Work instruction
Write the records out exactly as shown. No pictures.

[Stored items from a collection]
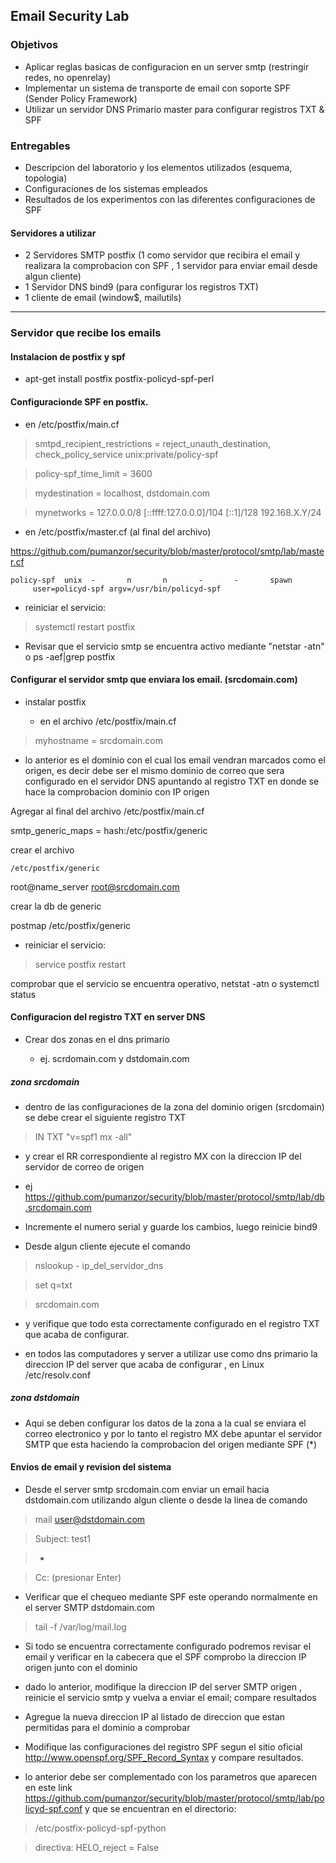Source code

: ## Email Security Lab

### Objetivos
* Aplicar reglas basicas de configuracion en un server smtp (restringir redes, no openrelay)
* Implementar un sistema de transporte de email con soporte SPF (Sender Policy Framework)
* Utilizar un servidor DNS Primario master para configurar registros TXT & SPF

### Entregables
* Descripcion del laboratorio y los elementos utilizados (esquema, topologia)
* Configuraciones de los sistemas empleados
* Resultados de los experimentos con las diferentes configuraciones de SPF

#### Servidores a utilizar

* 2 Servidores SMTP postfix (1 como servidor que recibira el email y realizara la comprobacion con SPF , 1 servidor para enviar email desde algun cliente)
* 1 Servidor DNS bind9 (para configurar los registros TXT)
* 1 cliente de email (window$, mailutils)

--------
### Servidor que recibe los emails

#### Instalacion de postfix y spf

* apt-get install postfix postfix-policyd-spf-perl

#### Configuracionde SPF en postfix.

  - en /etc/postfix/main.cf

> smtpd_recipient_restrictions = reject_unauth_destination, check_policy_service unix:private/policy-spf

> policy-spf_time_limit = 3600

> mydestination = localhost, dstdomain.com

> mynetworks = 127.0.0.0/8 [::ffff:127.0.0.0]/104 [::1]/128 192.168.X.Y/24

  - en /etc/postfix/master.cf (al final del archivo)

https://github.com/pumanzor/security/blob/master/protocol/smtp/lab/master.cf


    policy-spf  unix  -       n       n       -       -       spawn
         user=policyd-spf argv=/usr/bin/policyd-spf
     

* reiniciar el servicio:

> systemctl restart postfix 

* Revisar que el servicio smtp se encuentra activo mediante "netstar -atn" o ps -aef|grep postfix

#### Configurar el servidor smtp que enviara los email. (srcdomain.com)

- instalar postfix

  - en el archivo /etc/postfix/main.cf

> myhostname = srcdomain.com

  - lo anterior es el dominio con el cual los email vendran marcados como el origen, es decir debe ser el mismo dominio de correo que sera configurado en el servidor DNS apuntando al registro TXT en donde se hace la comprobacion dominio con IP origen

Agregar al final del archivo /etc/postfix/main.cf

smtp_generic_maps = hash:/etc/postfix/generic

crear el archivo

    /etc/postfix/generic

root@name_server   root@srcdomain.com

crear la db de generic

postmap /etc/postfix/generic

* reiniciar el servicio:

> service postfix restart 

comprobar que el servicio se encuentra operativo, netstat -atn o systemctl status

#### Configuracion del registro TXT en server DNS

* Crear dos zonas en el dns primario
  
  - ej. scrdomain.com y dstdomain.com

##### zona srcdomain

* dentro de las configuraciones de la zona del dominio origen (srcdomain) se debe crear el siguiente registro TXT

> IN	TXT	"v=spf1 mx -all"

* y crear el RR correspondiente al registro MX con la direccion IP del servidor de correo de origen

* ej https://github.com/pumanzor/security/blob/master/protocol/smtp/lab/db.srcdomain.com

* Incremente el numero serial y guarde los cambios, luego reinicie bind9

* Desde algun cliente ejecute el comando

> nslookup - ip_del_servidor_dns

> set q=txt

> srcdomain.com

  - y verifique que todo esta correctamente configurado en el registro TXT que acaba de configurar.

* en todos las computadores y server a utilizar use como dns primario la direccion IP del server que acaba de configurar , en Linux /etc/resolv.conf

##### zona dstdomain

* Aqui se deben configurar los datos de la zona a la cual se enviara el correo electronico y por lo tanto el registro MX debe apuntar el servidor SMTP que esta haciendo la comprobacion del origen mediante SPF (*)


#### Envios de email y revision del sistema

* Desde el server smtp srcdomain.com enviar un email hacia dstdomain.com utilizando algun cliente o desde la linea de comando 

> mail user@dstdomain.com

> Subject: test1

> -

> Cc:  (presionar Enter)

* Verificar que el chequeo mediante SPF este operando normalmente en el server SMTP dstdomain.com

> tail -f /var/log/mail.log

* Si todo se encuentra correctamente configurado podremos revisar el email y verificar en la cabecera que el SPF comprobo la direccion IP origen junto con el dominio

* dado lo anterior, modifique la direccion IP del server SMTP origen , reinicie el servicio smtp y vuelva a enviar el email; compare resultados

* Agregue la nueva direccion IP al listado de direccion que estan permitidas para el dominio a comprobar

* Modifique las configuraciones del registro SPF segun el sitio oficial http://www.openspf.org/SPF_Record_Syntax y compare resultados.

* lo anterior debe ser complementado con los parametros que aparecen en este link https://github.com/pumanzor/security/blob/master/protocol/smtp/lab/policyd-spf.conf y que se encuentran en el directorio:

> /etc/postfix-policyd-spf-python

> directiva: HELO_reject = False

Solution below
Source code

: ## Email Security Lab

### Objetivos
* Aplicar reglas basicas de configuracion en un server smtp (restringir redes, no openrelay)
* Implementar un sistema de transporte de email con soporte SPF (Sender Policy Framework)
* Utilizar un servidor DNS Primario master para configurar registros TXT & SPF

### Entregables
* Descripcion del laboratorio y los elementos utilizados (esquema, topologia)
* Configuraciones de los sistemas empleados
* Resultados de los experimentos con las diferentes configuraciones de SPF

#### Servidores a utilizar

* 2 Servidores SMTP postfix (1 como servidor que recibira el email y realizara la comprobacion con SPF , 1 servidor para enviar email desde algun cliente)
* 1 Servidor DNS bind9 (para configurar los registros TXT)
* 1 cliente de email (window$, mailutils)

--------
### Servidor que recibe los emails

#### Instalacion de postfix y spf

* apt-get install postfix postfix-policyd-spf-perl

#### Configuracionde SPF en postfix.

  - en /etc/postfix/main.cf

> smtpd_recipient_restrictions = reject_unauth_destination, check_policy_service unix:private/policy-spf

> policy-spf_time_limit = 3600

> mydestination = localhost, dstdomain.com

> mynetworks = 127.0.0.0/8 [::ffff:127.0.0.0]/104 [::1]/128 192.168.X.Y/24

  - en /etc/postfix/master.cf (al final del archivo)

https://github.com/pumanzor/security/blob/master/protocol/smtp/lab/master.cf


    policy-spf  unix  -       n       n       -       -       spawn
         user=policyd-spf argv=/usr/bin/policyd-spf
     

* reiniciar el servicio:

> systemctl restart postfix 

* Revisar que el servicio smtp se encuentra activo mediante "netstar -atn" o ps -aef|grep postfix

#### Configurar el servidor smtp que enviara los email. (srcdomain.com)

- instalar postfix

  - en el archivo /etc/postfix/main.cf

> myhostname = srcdomain.com

  - lo anterior es el dominio con el cual los email vendran marcados como el origen, es decir debe ser el mismo dominio de correo que sera configurado en el servidor DNS apuntando al registro TXT en donde se hace la comprobacion dominio con IP origen

Agregar al final del archivo /etc/postfix/main.cf

smtp_generic_maps = hash:/etc/postfix/generic

crear el archivo

    /etc/postfix/generic

root@name_server   root@srcdomain.com

crear la db de generic

postmap /etc/postfix/generic

* reiniciar el servicio:

> service postfix restart 

comprobar que el servicio se encuentra operativo, netstat -atn o systemctl status

#### Configuracion del registro TXT en server DNS

* Crear dos zonas en el dns primario
  
  - ej. scrdomain.com y dstdomain.com

##### zona srcdomain

* dentro de las configuraciones de la zona del dominio origen (srcdomain) se debe crear el siguiente registro TXT

> IN	TXT	"v=spf1 mx -all"

* y crear el RR correspondiente al registro MX con la direccion IP del servidor de correo de origen

* ej https://github.com/pumanzor/security/blob/master/protocol/smtp/lab/db.srcdomain.com

* Incremente el numero serial y guarde los cambios, luego reinicie bind9

* Desde algun cliente ejecute el comando

> nslookup - ip_del_servidor_dns

> set q=txt

> srcdomain.com

  - y verifique que todo esta correctamente configurado en el registro TXT que acaba de configurar.

* en todos las computadores y server a utilizar use como dns primario la direccion IP del server que acaba de configurar , en Linux /etc/resolv.conf

##### zona dstdomain

* Aqui se deben configurar los datos de la zona a la cual se enviara el correo electronico y por lo tanto el registro MX debe apuntar el servidor SMTP que esta haciendo la comprobacion del origen mediante SPF (*)


#### Envios de email y revision del sistema

* Desde el server smtp srcdomain.com enviar un email hacia dstdomain.com utilizando algun cliente o desde la linea de comando 

> mail user@dstdomain.com

> Subject: test1

> -

> Cc:  (presionar Enter)

* Verificar que el chequeo mediante SPF este operando normalmente en el server SMTP dstdomain.com

> tail -f /var/log/mail.log

* Si todo se encuentra correctamente configurado podremos revisar el email y verificar en la cabecera que el SPF comprobo la direccion IP origen junto con el dominio

* dado lo anterior, modifique la direccion IP del server SMTP origen , reinicie el servicio smtp y vuelva a enviar el email; compare resultados

* Agregue la nueva direccion IP al listado de direccion que estan permitidas para el dominio a comprobar

* Modifique las configuraciones del registro SPF segun el sitio oficial http://www.openspf.org/SPF_Record_Syntax y compare resultados.

* lo anterior debe ser complementado con los parametros que aparecen en este link https://github.com/pumanzor/security/blob/master/protocol/smtp/lab/policyd-spf.conf y que se encuentran en el directorio:

> /etc/postfix-policyd-spf-python

> directiva: HELO_reject = False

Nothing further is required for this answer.